Located an hour's drive from Minneapolis–Saint Paul, Interstate Park has received annual visitation comparable to many U.S. national parks since the 1930s.

The two parks are administered separately and require separate vehicle permits. In 1987 each park began honoring the other state's permit on weekdays, but the practice has since ceased. It is possible to walk between the parks by crossing the U.S. Route 8 bridge. Both parks have a visitor center with interpretive displays and a gift shop.

The Wisconsin park has two campgrounds with 85 sites. A group campsite accommodates up to 60 people. There are 9 mi of trail.

The Minnesota park has a campground with showers and 37 sites, 22 of which have electrical hookups. A group campsite accommodates up to 100 people. There are 4 mi of trail. A long-standing concession offers scenic boat cruises and canoe and kayak rentals with shuttle service back from near Osceola, Wisconsin, and William O'Brien State Park.

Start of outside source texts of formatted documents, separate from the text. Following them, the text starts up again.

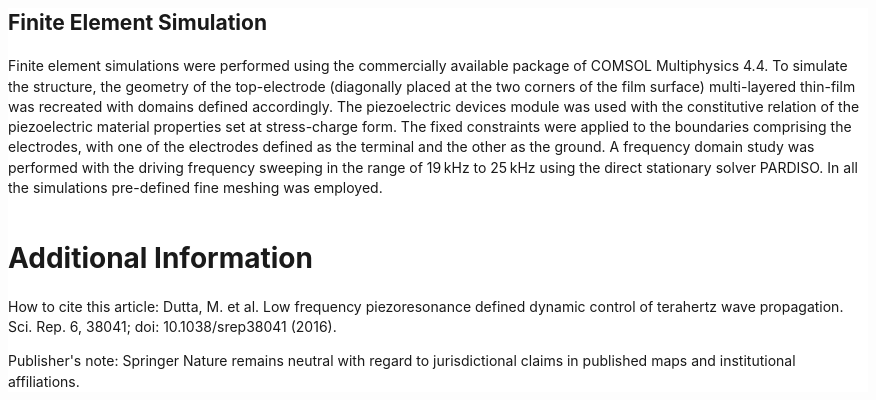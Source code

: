## Finite Element Simulation

Finite element simulations were performed using the commercially available package of COMSOL Multiphysics 4.4. To simulate the structure, the geometry of the top-electrode (diagonally placed at the two corners of the film surface) multi-layered thin-film was recreated with domains defined accordingly. The piezoelectric devices module was used with the constitutive relation of the piezoelectric material properties set at stress-charge form. The fixed constraints were applied to the boundaries comprising the electrodes, with one of the electrodes defined as the terminal and the other as the ground. A frequency domain study was performed with the driving frequency sweeping in the range of 19 kHz to 25 kHz using the direct stationary solver PARDISO. In all the simulations pre-defined fine meshing was employed.

# Additional Information

How to cite this article: Dutta, M. et al. Low frequency piezoresonance defined dynamic control of terahertz wave propagation. Sci. Rep. 6, 38041; doi: 10.1038/srep38041 (2016).

Publisher's note: Springer Nature remains neutral with regard to jurisdictional claims in published maps and institutional affiliations.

There is a swimming beach on Lake O' the Dalles, in the Wisconsin park. Swimming in the river is dangerous because of strong currents. Rock climbing is permitted on many of the cliffs on either side of the river. In addition to the cliffs, there are many boulders on both sides of the river that are open to climbing. Certain sensitive areas, as well as all potholes, are off limits to climbing.